Prices for prescription drugs edged down by 1% last year, a rare result driven by declines for generics and slow, low growth in the cost of brand-name medications, the government said Thursday.
Though modest, it was the first such price drop in 45 years, according to nonpartisan economic experts at the federal Department of Health and Human Services, who deliver an annual report on the nation’s health care spending.
The price drop was for retail pharmacy prescriptions, not medications administered in hospitals or doctor’s offices. HHS experts said the last time retail prescription drug prices declined was in 1973, when they went down by 0.2%.

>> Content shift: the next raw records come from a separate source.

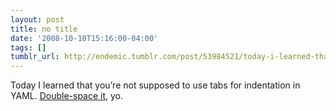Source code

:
 ```yaml
---
layout: post
title: no title
date: '2008-10-10T15:16:00-04:00'
tags: []
tumblr_url: http://endemic.tumblr.com/post/53984521/today-i-learned-that-youre-not-supposed-to-use
---
```

Today I learned that you’re not supposed to use tabs for indentation in YAML. [Double-space it](http://www.yaml.org/faq.html "YAML FAQ OMG WTF"), yo.


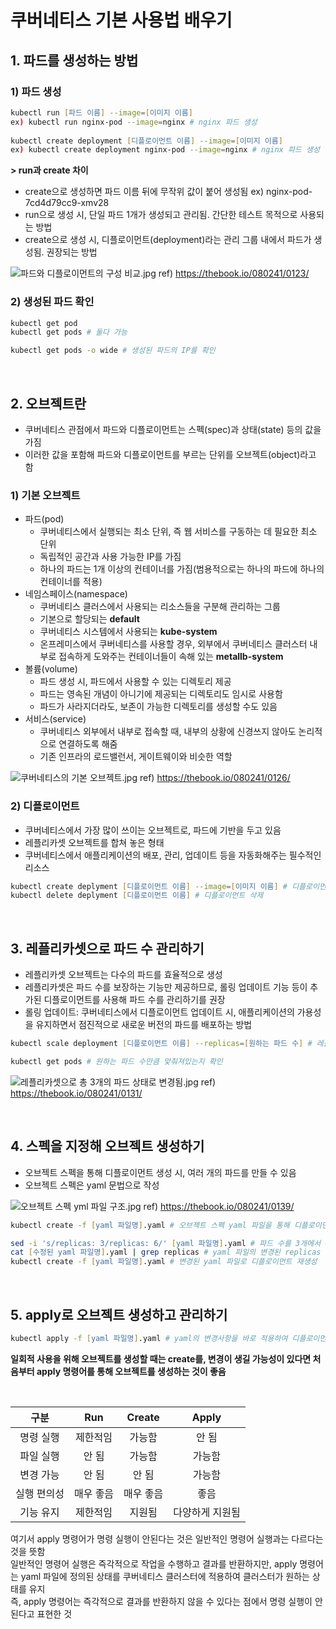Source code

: # 쿠버네티스 기본 사용법 배우기

## 1. 파드를 생성하는 방법

### 1) 파드 생성

```zsh
kubectl run [파드 이름] --image=[이미지 이름]
ex) kubectl run nginx-pod --image=nginx # nginx 파드 생성
  
kubectl create deployment [디플로이먼트 이름] --image=[이미지 이름]
ex) kubectl create deployment nginx-pod --image=nginx # nginx 파드 생성
```

**> run과 create 차이**

- create으로 생성하면 파드 이름 뒤에 무작위 값이 붙어 생성됨 ex) nginx-pod-7cd4d79cc9-xmv28
- run으로 생성 시, 단일 파드 1개가 생성되고 관리됨. 간단한 테스트 목적으로 사용되는 방법
- create으로 생성 시, 디플로이먼트(deployment)라는 관리 그룹 내에서 파드가 생성됨. 권장되는 방법

![파드와 디플로이먼트의 구성 비교.jpg](../image/방재영-image1.jpg)
ref) https://thebook.io/080241/0123/

### 2) 생성된 파드 확인

```zsh
kubectl get pod
kubectl get pods # 둘다 가능

kubectl get pods -o wide # 생성된 파드의 IP를 확인
```

<br/>

## 2. 오브젝트란

- 쿠버네티스 관점에서 파드와 디플로이먼트는 스펙(spec)과 상태(state) 등의 값을 가짐
- 이러한 값을 포함해 파드와 디플로이먼트를 부르는 단위를 오브젝트(object)라고 함

### 1) 기본 오브젝트

- 파드(pod)
    - 쿠버네티스에서 실행되는 최소 단위, 즉 웹 서비스를 구동하는 데 필요한 최소 단위
    - 독립적인 공간과 사용 가능한 IP를 가짐
    - 하나의 파드는 1개 이상의 컨테이너를 가짐(범용적으로는 하나의 파드에 하나의 컨테이너를 적용)
- 네임스페이스(namespace)
    - 쿠버네티스 클러스에서 사용되는 리소스들을 구분해 관리하는 그룹
    - 기본으로 할당되는 **default**
    - 쿠버네티스 시스템에서 사용되는 **kube-system**
    - 온프레미스에서 쿠버네티스를 사용할 경우, 외부에서 쿠버네티스 클러스터 내부로 접속하게 도와주는 컨테이너들이 속해 있는 **metallb-system**
- 볼륨(volume)
    - 파드 생성 시, 파드에서 사용할 수 있는 디렉토리 제공
    - 파드는 영속된 개념이 아니기에 제공되는 디렉토리도 임시로 사용함
    - 파드가 사라지더라도, 보존이 가능한 디렉토리를 생성할 수도 있음
- 서비스(service)
    - 쿠버네티스 외부에서 내부로 접속할 때, 내부의 상황에 신경쓰지 않아도 논리적으로 연결하도록 해줌
    - 기존 인프라의 로드밸런서, 게이트웨이와 비슷한 역할

![쿠버네티스의 기본 오브젝트.jpg](../image/방재영-image2.jpg)
ref) https://thebook.io/080241/0126/

### 2) 디플로이먼트

- 쿠버네티스에서 가장 많이 쓰이는 오브젝트로, 파드에 기반을 두고 있음
- 레플리카셋 오브젝트를 합쳐 놓은 형태
- 쿠버네티스에서 애플리케이션의 배포, 관리, 업데이트 등을 자동화해주는 필수적인 리소스

```zsh
kubectl create deplyment [디플로이먼트 이름] --image=[이미지 이름] # 디플로이먼트 생성
kubectl delete deplyment [디플로이먼트 이름] # 디플로이먼트 삭제
```

<br/>

## 3. 레플리카셋으로 파드 수 관리하기

- 레플리카셋 오브젝트는 다수의 파드를 효율적으로 생성
- 레플리카셋은 파드 수를 보장하는 기능만 제공하므로, 롤링 업데이트 기능 등이 추가된 디플로이먼트를 사용해 파드 수를 관리하기를 권장
- 롤링 업데이트: 쿠버네티스에서 디플로이먼트 업데이트 시, 애플리케이션의 가용성을 유지하면서 점진적으로 새로운 버전의 파드를 배포하는 방법

```zsh
kubectl scale deployment [디플로이먼트 이름] --replicas=[원하는 파드 수] # 레플리카셋으로 파드 수 관리

kubectl get pods # 원하는 파드 수만큼 맞춰져있는지 확인
```

![레플리카셋으로 총 3개의 파드 상태로 변경됨.jpg](../image/방재영-image3.jpg)
ref) https://thebook.io/080241/0131/

<br/>

## 4. 스펙을 지정해 오브젝트 생성하기

- 오브젝트 스펙을 통해 디플로이먼트 생성 시, 여러 개의 파드를 만들 수 있음
- 오브젝트 스펙은 yaml 문법으로 작성

![오브젝트 스펙 yml 파일 구조.jpg](../image/방재영-image4.jpg)
ref) https://thebook.io/080241/0139/

```zsh
kubectl create -f [yaml 파일명].yaml # 오브젝트 스펙 yaml 파일을 통해 디플로이먼트 생성

sed -i 's/replicas: 3/replicas: 6/' [yaml 파일명].yaml # 파드 수를 3개에서 6개로 변경
cat [수정된 yaml 파일명].yaml | grep replicas # yaml 파일의 변경된 replicas 값 확인
kubectl create -f [yaml 파일명].yaml # 변경된 yaml 파일로 디플로이먼트 재생성
```

<br/>

## 5. apply로 오브젝트 생성하고 관리하기

```zsh
kubectl apply -f [yaml 파일명].yaml # yaml의 변경사항을 바로 적용하여 디플로이먼트 생성
```

**일회적 사용을 위해 오브젝트를 생성할 때는 create를, 변경이 생길 가능성이 있다면 처음부터 apply 명령어를 통해 오브젝트를 생성하는 것이 좋음**

<br/>

|   구분   |  Run  | Create |  Apply   |
|:------:|:-----:|:------:|:--------:|
| 명령 실행  | 제한적임  |  가능함   |   안 됨    |
| 파일 실행  |  안 됨  |  가능함   |   가능함    |
| 변경 가능  |  안 됨  |  안 됨   |   가능함    |
| 실행 편의성 | 매우 좋음 | 매우 좋음  |    좋음    |
| 기능 유지  | 제한적임  |  지원됨   | 다양하게 지원됨 |

여기서 apply 명령어가 명령 실행이 안된다는 것은 일반적인 명령어 실행과는 다르다는 것을 뜻함   
일반적인 명령어 실행은 즉각적으로 작업을 수행하고 결과를 반환하지만, apply 명령어는 yaml 파일에 정의된 상태를 쿠버네티스 클러스터에 적용하여 클러스터가 원하는 상태를 유지  
즉, apply 명령어는 즉각적으로 결과를 반환하지 않을 수 있다는 점에서 명령 실행이 안된다고 표현한 것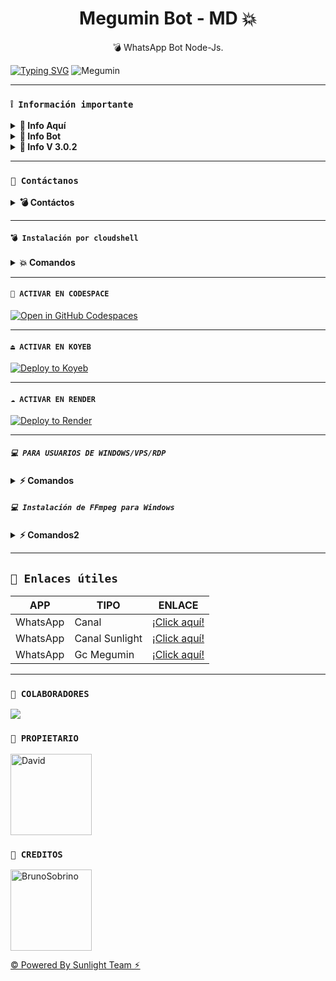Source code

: <h1 align="center">Megumin Bot - MD 💥</h1>
 <p align="center">💣 WhatsApp Bot Node-Js.</p>
</p>

[![Typing SVG](https://readme-typing-svg.demolab.com?font=Fira+Code&pause=1000&color=FF0000&lines=Bienvenido+al+Repositorio;Megumin+-+Bot+-+MD;Gracias+por+preferirnos;Creado+por+David+Chian;💥+BOOM!!!;🔥)](https://git.io/typing-svg)
![Megumin](https://qu.ax/wqN.jpg)

---

### **`❕️ Información importante`**

<details>
 <summary><b> 🌹 Info Aquí</b></summary>

* **Este proyecto no ofrece soporte oficial para su uso en Termux.** Termux es una aplicación de terminal para Android y, aunque puede ser utilizada para ejecutar diversos programas, **este proyecto no está diseñado ni probado específicamente para funcionar en Termux**. Por lo tanto, **no garantizamos compatibilidad ni soporte técnico en este entorno**.

</details>

<details>
 <summary><b> 🌹 Info Bot</b></summary>

* Este proyecto **no está afiliado de ninguna manera** con `WhatsApp`, `Inc. WhatsApp` es una marca registrada de `WhatsApp LLC`, y este bot es un **desarrollo independiente** que **no tiene ninguna relación oficial con la compañía**.

</details>

<details>
 <summary><b> 🌹 Info V 3.0.2</b></summary>

* 📢 USER DE TERMUX
💥 Para los usuarios que intentan instalar el bot vía la aplicación **`termux`**, tenemos esta noticia.

* 💥 El staff de **`MeguminBot`** da aviso a los usuarios de **`Termux`** que ya no es posible instalar el Bot debido a las actualizaciones y los últimos commits realizados por el equipo del bot

* 💥 como tal más, esto se ah removido del repositorio oficial como tal, aquel usuario que intente instalar, deberá tener en cuenta que ya no se brindará soporte ni ya es instalable.

> 💥 **`Gracias por visitar el repositorio MeguminBot`**

</details>

---

### **`💭 Contáctanos`**

<details>
<summary><b> 💣 Contáctos</b></summary>

* themeguminbot@gmail.com
* https://wa.me/573218138672
* https://wa.me/5351524614

</details>

---

#### **`💣 Instalación por cloudshell`**

<details>
 <summary><b> 💥 Comandos</b></summary>

[![blog](https://img.shields.io/badge/Video-Tutorial-FF0000?style=for-the-badge&logo=youtube&logoColor=white)
](https://youtu.be/175OipZkeLQ?si=8fbNFwaXqMG6XXt)

[`💥 Instalar Cloud Shell Clic Aqui`](https://www.mediafire.com/file/bp2l6cci2p30hjv/Cloud+Shell_1.apk/file)

```bash
> git clone https://github.com/David-Chian/Megumin-Bot-MD
```

```bash
> cd Megumin-Bot-MD && yarn install
```

```bash
> npm install
```

```bash
> npm start
```

</details>

---

#### **`🌌 ACTIVAR EN CODESPACE`**

[![Open in GitHub Codespaces](https://github.com/codespaces/badge.svg)](https://github.com/codespaces/new?skip_quickstart=true&machine=basicLinux32gb&repo=David-Chian/Megumin-Bot-MD&ref=main&geo=UsEast)

----- 
#### **`⏏️ ACTIVAR EN KOYEB`**
[![Deploy to Koyeb](https://binbashbanana.github.io/deploy-buttons/buttons/remade/koyeb.svg)](https://app.koyeb.com/deploy?type=git&repository=github.com/David-Chian/Megumin-Bot-MD&branch=master&name=meguminbot-md)

------------------
#### **`☁️ ACTIVAR EN RENDER`**
[![Deploy to Render](https://binbashbanana.github.io/deploy-buttons/buttons/remade/render.svg)](https://dashboard.render.com/blueprint/new?repo=https%3A%2F%2Fgithub.com%2FDavid-Chian%2FMegumin-Bot-MD)

------------------
##### **`💻 PARA USUARIOS DE WINDOWS/VPS/RDP`**

<details>
 <summary><b> ⚡️ Comandos</b></summary>

* Descargar e instala Git [`Aquí`](https://git-scm.com/downloads)
* Descargar e instala NodeJS [`Aquí`](https://nodejs.org/en/download)
* Descargar e instala FFmpeg [`Aquí`](https://ffmpeg.org/download.html) (**No olvide agregar FFmpeg a la variable de entorno PATH**)
* Descargar e instala ImageMagick [`Aquí`](https://imagemagick.org/script/download.php)
* Descargar e instala Yarn [`Aquí`](https://classic.yarnpkg.com/en/docs/install#windows-stable)
```bash
git clone https://github.com/David-Chian/Megumin-Bot-MD && cd Megumin-Bot-MD && npm install && npm update && node .
```

</details>

##### **`💻 Instalación de FFmpeg para Windows`**

<details>
 <summary><b> ⚡️ Comandos2</b></summary>

* Descarga cualquiera de las versiones de FFmpeg disponibles haciendo clic en [FFmpeg](https://www.gyan.dev/ffmpeg/builds/).
* Extraer archivos a `C:\` path.
* Cambie el nombre de la carpeta extraída a `ffmpeg`.
* Ejecute el símbolo del sistema como administrador.
* Ejecute el siguiente comando:
```cmd
> setx /m PATH "C:\ffmpeg\bin;%PATH%"
```
Si tiene éxito, le dará un mensaje como: `SUCCESS: specified value was saved`.
* Ahora que tiene FFmpeg instalado, verifique que funcionó ejecutando este comando para ver la versión:
```cmd
> ffmpeg -version
```

</details>

---

## **`🔗 Enlaces útiles`**

| APP | TIPO | ENLACE |
|------|-------------|-------|
| WhatsApp | Canal | [¡Click aquí!](https://whatsapp.com/channel/0029VacDy0R6hENqnTKnG820) |
| WhatsApp | Canal Sunlight | [¡Click aquí!](https://whatsapp.com/channel/0029Vam7yUg77qVaz3sIAp0z) |
| WhatsApp | Gc Megumin | [¡Click aquí!](https://chat.whatsapp.com/H5bw4MJucS1BBHnZ9wv3vI) |

---

### **`🌴 COLABORADORES`**
<a href="https://github.com/David-Chian/Megumin-Bot-MD/graphs/contributors">
<img src="https://contrib.rocks/image?repo=David-Chian/Megumin-Bot-MD" /> 
</a>

### **`👑 PROPIETARIO`**
<a
href="https://github.com/David-Chian"><img src="https://github.com/David-Chian.png" width="130" height="130" alt="David"/></a>

### **`🌹 CREDITOS`**
<a
href="https://github.com/BrunoSobrino"><img src="https://github.com/BrunoSobrino.png" width="130" height="130" alt="BrunoSobrino"/></a>

[© Powered By Sunlight Team ⚡︎](https://whatsapp.com/channel/0029Vam7yUg77qVaz3sIAp0z)

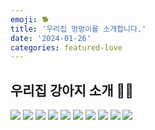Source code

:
 ```yaml
---
emoji: 🐕
title: '우리집 멍멍이를 소개합니다.'
date: '2024-01-26'
categories: featured-love
---
```


## 우리집 강아지 소개 🐶🐾

![](jb_1.jpg)
![](jb_2.jpg)
![](jb_3.jpg)
![](jb_4.jpg)
![](jb_5.jpg)
![](jb_6.jpg)
![](jb_7.jpg)
![](jb_8.jpg)
![](jb_9.jpg)
![](jb_10.jpg)


```toc
```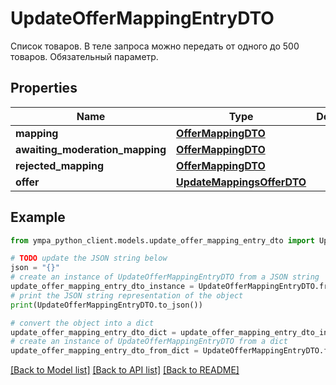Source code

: # UpdateOfferMappingEntryDTO

Список товаров.  В теле запроса можно передать от одного до 500 товаров.  Обязательный параметр. 

## Properties

Name | Type | Description | Notes
------------ | ------------- | ------------- | -------------
**mapping** | [**OfferMappingDTO**](OfferMappingDTO.md) |  | [optional] 
**awaiting_moderation_mapping** | [**OfferMappingDTO**](OfferMappingDTO.md) |  | [optional] 
**rejected_mapping** | [**OfferMappingDTO**](OfferMappingDTO.md) |  | [optional] 
**offer** | [**UpdateMappingsOfferDTO**](UpdateMappingsOfferDTO.md) |  | [optional] 

## Example

```python
from ympa_python_client.models.update_offer_mapping_entry_dto import UpdateOfferMappingEntryDTO

# TODO update the JSON string below
json = "{}"
# create an instance of UpdateOfferMappingEntryDTO from a JSON string
update_offer_mapping_entry_dto_instance = UpdateOfferMappingEntryDTO.from_json(json)
# print the JSON string representation of the object
print(UpdateOfferMappingEntryDTO.to_json())

# convert the object into a dict
update_offer_mapping_entry_dto_dict = update_offer_mapping_entry_dto_instance.to_dict()
# create an instance of UpdateOfferMappingEntryDTO from a dict
update_offer_mapping_entry_dto_from_dict = UpdateOfferMappingEntryDTO.from_dict(update_offer_mapping_entry_dto_dict)
```
[[Back to Model list]](../README.md#documentation-for-models) [[Back to API list]](../README.md#documentation-for-api-endpoints) [[Back to README]](../README.md)



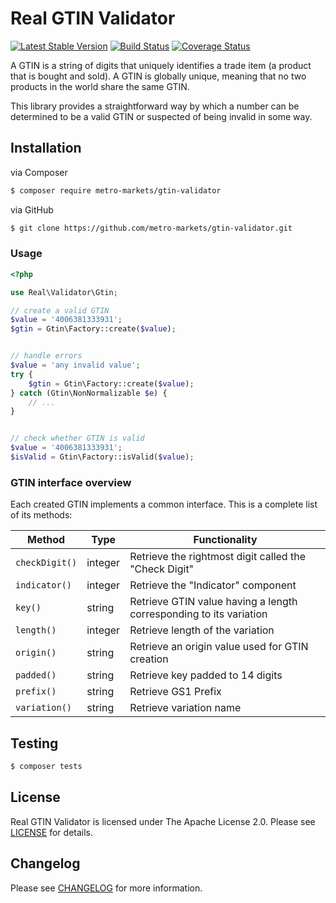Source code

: # Real GTIN Validator

[![Latest Stable Version](https://img.shields.io/packagist/v/real-digital/gtin-validator.svg)](https://packagist.org/packages/real-digital/gtin-validator)
[![Build Status](https://travis-ci.org/real-digital/gtin-validator.svg?branch=master)](https://travis-ci.org/real-digital/gtin-validator)
[![Coverage Status](https://coveralls.io/repos/github/real-digital/gtin-validator/badge.svg?branch=master)](https://coveralls.io/github/real-digital/gtin-validator?branch=master)

A GTIN is a string of digits that uniquely identifies a trade item (a product that is bought and sold). 
A GTIN is globally unique, meaning that no two products in the world share the same GTIN.

This library provides a straightforward way by which a number can be determined to be a valid GTIN
or suspected of being invalid in some way.

## Installation

via Composer

``` bash
$ composer require metro-markets/gtin-validator
```

via GitHub

``` bash
$ git clone https://github.com/metro-markets/gtin-validator.git
```

### Usage

```php
<?php

use Real\Validator\Gtin;

// create a valid GTIN
$value = '4006381333931';
$gtin = Gtin\Factory::create($value);


// handle errors
$value = 'any invalid value';
try {
    $gtin = Gtin\Factory::create($value);
} catch (Gtin\NonNormalizable $e) {
    // ...
}


// check whether GTIN is valid
$value = '4006381333931';
$isValid = Gtin\Factory::isValid($value);
```

### GTIN interface overview

Each created GTIN implements a common interface. This is a complete list of its methods:

| Method         | Type    | Functionality                                                      |
|----------------|---------|--------------------------------------------------------------------|
| `checkDigit()` | integer | Retrieve the rightmost digit called the "Check Digit"              |
| `indicator()`  | integer | Retrieve the "Indicator" component                                 |
| `key()`        | string  | Retrieve GTIN value having a length corresponding to its variation |
| `length()`     | integer | Retrieve length of the variation                                   |
| `origin()`     | string  | Retrieve an origin value used for GTIN creation                    |
| `padded()`     | string  | Retrieve key padded to 14 digits                                   |
| `prefix()`     | string  | Retrieve GS1 Prefix                                                |
| `variation()`  | string  | Retrieve variation name                                            |


## Testing

``` bash
$ composer tests
```

## License

Real GTIN Validator is licensed under The Apache License 2.0. Please see [LICENSE](LICENSE) for details.


## Changelog

Please see [CHANGELOG](CHANGELOG.md) for more information.

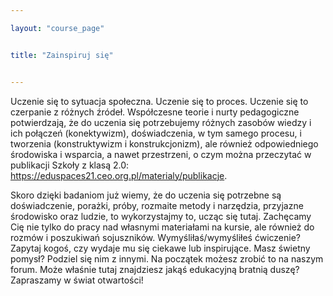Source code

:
 ```yaml
---

layout: "course_page"


title: "Zainspiruj się"


---
```


<p>Uczenie się to sytuacja społeczna. Uczenie się to proces. Uczenie się to czerpanie z różnych źródeł. Współczesne teorie i nurty pedagogiczne potwierdzają, że do uczenia się potrzebujemy różnych zasobów wiedzy i ich połączeń (konektywizm), doświadczenia, w tym samego procesu, i tworzenia (konstruktywizm i konstrukcjonizm), ale również odpowiedniego środowiska i wsparcia, a nawet przestrzeni, o czym można przeczytać w publikacji Szkoły z klasą 2.0: <a class="content-link" href="https://eduspaces21.ceo.org.pl/materialy/publikacje">https://eduspaces21.ceo.org.pl/materialy/publikacje</a>.</p>


<p>Skoro dzięki badaniom już wiemy, że do uczenia się potrzebne są doświadczenie, porażki, próby, rozmaite metody i narzędzia, przyjazne środowisko oraz ludzie, to wykorzystajmy to,  ucząc się tutaj. Zachęcamy Cię nie tylko do pracy nad własnymi materiałami na kursie, ale również do rozmów i poszukiwań sojuszników. Wymyśliłaś/wymyśliłeś ćwiczenie? Zapytaj kogoś, czy wydaje mu się ciekawe lub inspirujące. Masz świetny pomysł? Podziel się nim z innymi. Na początek możesz zrobić to na naszym forum. Może właśnie tutaj znajdziesz jakąś edukacyjną bratnią duszę? Zapraszamy w świat otwartości! </p>
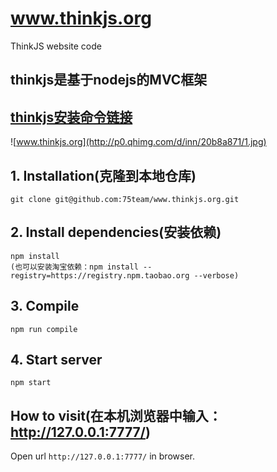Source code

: # www.thinkjs.org

ThinkJS website code <br />
## thinkjs是基于nodejs的MVC框架
## [thinkjs安装命令链接](https://github.com/xiaojiandong/blogAndResourceCollect/wiki/thinkjs)

![www.thinkjs.org](http://p0.qhimg.com/d/inn/20b8a871/1.jpg)

## 1. Installation(克隆到本地仓库)

```
git clone git@github.com:75team/www.thinkjs.org.git
```

## 2. Install dependencies(安装依赖)

```
npm install
(也可以安装淘宝依赖：npm install --registry=https://registry.npm.taobao.org --verbose)
```

## 3. Compile

```
npm run compile
```

## 4. Start server

```
npm start
```

## How to visit(在本机浏览器中输入：http://127.0.0.1:7777/)

Open url `http://127.0.0.1:7777/` in browser.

The price drop comes amid questionable prospects for major legislation to curb prescription drug costs. Nonetheless, it was a nugget of decent news in a sobering, broader report on rising U.S. health care spending.
The HHS report found that spending on prescription medicines at pharmacies accounted for 9% of the total $3.6 trillion national health care tab in 2018. Total U.S. health care spending grew by 4.6% last year, averaging $11,172 per person. In the real world, U.S. spending is concentrated on the sickest patients, with 5% of the population accounting for half of costs.
Because of strong overall economic growth last year, health care spending as a share of the national economy declined slightly, from 17.9% in 2017 to 17.7%, the report found.
Legislation pending in Congress to curb drug costs would mainly benefit older people on Medicare, who are the biggest consumers of medicines.
House Speaker Nancy Pelosi is forging ahead with a floor vote next week on her bill authorizing Medicare to negotiate prices for the costliest drugs, including insulin. Under her bill, private insurance plans would be able to get Medicare’s prices as well.
But President Donald Trump and Republicans in Congress are solidly opposed to Medicare negotiations. Instead Trump is backing a bipartisan Senate bill that would require drugmakers to pay rebates to Medicare if they hike prices above inflation. As a candidate Trump had called for allowing Medicare to negotiate directly.
Both bills would cap what Medicare recipients must pay annually in out-of-pocket costs for their prescriptions.
The HHS report made no forecast of future prescription drug prices. It’s unclear if the 1% price decline seen last year may be the beginning of a sustained trend or was merely a temporary pullback by drug companies getting pummeled by Trump and lawmakers of both parties.
Thursday’s report found that nearly 9 out of 10 prescriptions dispensed are for generic drugs, which puts downward pressure on prices.
Even though prices of brand-name drugs increased more moderately, they still accounted for most of the spending on prescriptions—nearly 79%.
The government’s findings on prices for brand-name drugs dovetailed with an analysis earlier this year by The Associated Press.
In the first seven months of 2019, drugmakers raised list prices for brand-name prescription medicines by a median of 5%, the AP found. That was down from about 9% or 10% over those months the prior four years. The AP’s findings suggest that an easing in drug prices may continue this year.
Reducing prescription drug costs remains one of the top priorities for consumers. The White House claims that Trump has already delivered historic price cuts, but a recent Gallup poll found that 66% of adults believe the president has made little or no progress.